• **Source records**

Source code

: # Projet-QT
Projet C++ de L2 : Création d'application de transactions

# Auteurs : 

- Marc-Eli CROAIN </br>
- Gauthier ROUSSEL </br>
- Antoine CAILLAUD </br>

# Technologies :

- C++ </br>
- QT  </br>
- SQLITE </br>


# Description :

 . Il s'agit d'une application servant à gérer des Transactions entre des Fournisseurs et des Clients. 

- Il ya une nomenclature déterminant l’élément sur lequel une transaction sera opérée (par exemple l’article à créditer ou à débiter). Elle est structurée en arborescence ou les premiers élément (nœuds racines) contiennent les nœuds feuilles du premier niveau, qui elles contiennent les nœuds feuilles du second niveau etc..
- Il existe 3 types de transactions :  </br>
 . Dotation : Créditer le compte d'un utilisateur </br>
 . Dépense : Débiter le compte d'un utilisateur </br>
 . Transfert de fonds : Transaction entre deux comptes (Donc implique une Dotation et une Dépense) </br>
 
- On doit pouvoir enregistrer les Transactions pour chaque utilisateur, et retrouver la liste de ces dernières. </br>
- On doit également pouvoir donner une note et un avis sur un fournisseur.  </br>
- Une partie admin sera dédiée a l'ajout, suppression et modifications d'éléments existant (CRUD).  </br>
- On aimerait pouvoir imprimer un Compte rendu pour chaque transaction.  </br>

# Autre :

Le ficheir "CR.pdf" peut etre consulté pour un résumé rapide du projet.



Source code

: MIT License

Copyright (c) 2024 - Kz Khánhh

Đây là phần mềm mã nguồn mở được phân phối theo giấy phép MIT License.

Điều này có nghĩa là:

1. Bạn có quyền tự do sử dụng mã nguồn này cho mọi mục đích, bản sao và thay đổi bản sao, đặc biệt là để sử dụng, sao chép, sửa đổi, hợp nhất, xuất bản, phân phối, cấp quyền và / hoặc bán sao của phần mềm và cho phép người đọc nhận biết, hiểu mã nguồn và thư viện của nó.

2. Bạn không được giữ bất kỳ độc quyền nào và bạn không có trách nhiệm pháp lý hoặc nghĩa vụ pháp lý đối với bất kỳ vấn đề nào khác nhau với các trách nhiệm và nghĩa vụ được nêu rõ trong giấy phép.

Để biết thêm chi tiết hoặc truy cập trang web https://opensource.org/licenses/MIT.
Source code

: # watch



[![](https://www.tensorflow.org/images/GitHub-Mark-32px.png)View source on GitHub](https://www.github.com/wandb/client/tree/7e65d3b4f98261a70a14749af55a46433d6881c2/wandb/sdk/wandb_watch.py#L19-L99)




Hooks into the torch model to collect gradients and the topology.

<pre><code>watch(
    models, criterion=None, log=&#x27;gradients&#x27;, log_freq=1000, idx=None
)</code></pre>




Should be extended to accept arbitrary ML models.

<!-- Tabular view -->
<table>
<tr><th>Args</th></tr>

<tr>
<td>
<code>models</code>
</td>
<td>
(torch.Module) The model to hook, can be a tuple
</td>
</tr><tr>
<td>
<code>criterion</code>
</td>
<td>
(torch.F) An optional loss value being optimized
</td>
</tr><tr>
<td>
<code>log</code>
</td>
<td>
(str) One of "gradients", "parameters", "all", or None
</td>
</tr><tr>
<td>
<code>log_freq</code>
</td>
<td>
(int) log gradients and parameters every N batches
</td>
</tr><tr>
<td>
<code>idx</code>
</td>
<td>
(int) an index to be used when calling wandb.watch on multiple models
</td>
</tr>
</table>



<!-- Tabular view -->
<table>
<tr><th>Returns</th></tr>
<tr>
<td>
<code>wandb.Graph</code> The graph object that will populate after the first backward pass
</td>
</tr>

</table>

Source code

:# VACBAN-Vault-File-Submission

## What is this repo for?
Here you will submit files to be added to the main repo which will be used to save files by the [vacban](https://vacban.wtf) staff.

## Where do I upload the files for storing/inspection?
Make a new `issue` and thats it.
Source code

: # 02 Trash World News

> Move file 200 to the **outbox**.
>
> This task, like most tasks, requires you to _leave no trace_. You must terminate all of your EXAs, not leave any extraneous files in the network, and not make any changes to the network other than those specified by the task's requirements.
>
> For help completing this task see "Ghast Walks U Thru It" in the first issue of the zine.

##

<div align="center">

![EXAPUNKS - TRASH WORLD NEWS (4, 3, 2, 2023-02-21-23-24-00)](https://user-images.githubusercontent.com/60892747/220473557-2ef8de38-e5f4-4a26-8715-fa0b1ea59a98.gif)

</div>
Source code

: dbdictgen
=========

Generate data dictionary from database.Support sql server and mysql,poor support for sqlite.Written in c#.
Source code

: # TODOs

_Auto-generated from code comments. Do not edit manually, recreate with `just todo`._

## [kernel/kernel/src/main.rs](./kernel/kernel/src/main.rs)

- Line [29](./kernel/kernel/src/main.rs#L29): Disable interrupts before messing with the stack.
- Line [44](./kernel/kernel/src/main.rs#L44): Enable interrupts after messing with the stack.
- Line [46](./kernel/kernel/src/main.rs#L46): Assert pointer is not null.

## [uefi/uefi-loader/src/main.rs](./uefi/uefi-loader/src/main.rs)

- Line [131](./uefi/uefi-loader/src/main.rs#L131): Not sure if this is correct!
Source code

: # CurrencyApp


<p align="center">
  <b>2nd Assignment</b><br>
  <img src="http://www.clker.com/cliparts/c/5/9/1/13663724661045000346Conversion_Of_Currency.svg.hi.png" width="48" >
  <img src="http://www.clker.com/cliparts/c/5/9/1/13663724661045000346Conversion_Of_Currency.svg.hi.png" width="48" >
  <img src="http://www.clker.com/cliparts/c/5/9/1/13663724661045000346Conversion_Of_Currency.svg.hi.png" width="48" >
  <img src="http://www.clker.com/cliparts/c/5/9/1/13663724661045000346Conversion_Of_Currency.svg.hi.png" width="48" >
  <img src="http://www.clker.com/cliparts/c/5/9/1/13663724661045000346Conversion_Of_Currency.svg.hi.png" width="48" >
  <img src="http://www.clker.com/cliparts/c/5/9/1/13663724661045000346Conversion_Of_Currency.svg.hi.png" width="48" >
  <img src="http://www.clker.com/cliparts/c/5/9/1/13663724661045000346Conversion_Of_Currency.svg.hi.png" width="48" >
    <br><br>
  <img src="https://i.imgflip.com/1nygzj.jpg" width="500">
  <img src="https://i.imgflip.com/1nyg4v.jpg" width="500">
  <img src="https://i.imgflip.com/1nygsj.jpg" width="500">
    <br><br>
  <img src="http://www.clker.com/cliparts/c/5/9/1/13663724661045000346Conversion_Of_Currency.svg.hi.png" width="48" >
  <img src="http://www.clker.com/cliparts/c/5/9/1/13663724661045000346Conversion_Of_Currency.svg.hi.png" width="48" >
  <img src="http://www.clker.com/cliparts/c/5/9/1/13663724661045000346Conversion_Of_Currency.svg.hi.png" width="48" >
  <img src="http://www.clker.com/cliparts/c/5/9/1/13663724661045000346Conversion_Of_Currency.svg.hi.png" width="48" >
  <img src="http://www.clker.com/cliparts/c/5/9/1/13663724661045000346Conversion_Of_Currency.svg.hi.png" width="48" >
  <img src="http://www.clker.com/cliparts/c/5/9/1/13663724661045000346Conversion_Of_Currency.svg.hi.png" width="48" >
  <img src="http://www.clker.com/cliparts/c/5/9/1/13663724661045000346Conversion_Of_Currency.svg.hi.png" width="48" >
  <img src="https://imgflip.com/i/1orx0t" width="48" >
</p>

• **Assignment**
What is asked for is an exact copy of the lines above from the one containing "- Line [29](./kernel/kernel/src/main.rs#L29): Disable" through the one containing "<b>2nd Assignment</b><br>", and only those.

• **Output for this exercise**
- Line [29](./kernel/kernel/src/main.rs#L29): Disable interrupts before messing with the stack.
- Line [44](./kernel/kernel/src/main.rs#L44): Enable interrupts after messing with the stack.
- Line [46](./kernel/kernel/src/main.rs#L46): Assert pointer is not null.

## [uefi/uefi-loader/src/main.rs](./uefi/uefi-loader/src/main.rs)

- Line [131](./uefi/uefi-loader/src/main.rs#L131): Not sure if this is correct!
Source code

: # CurrencyApp


<p align="center">
  <b>2nd Assignment</b><br>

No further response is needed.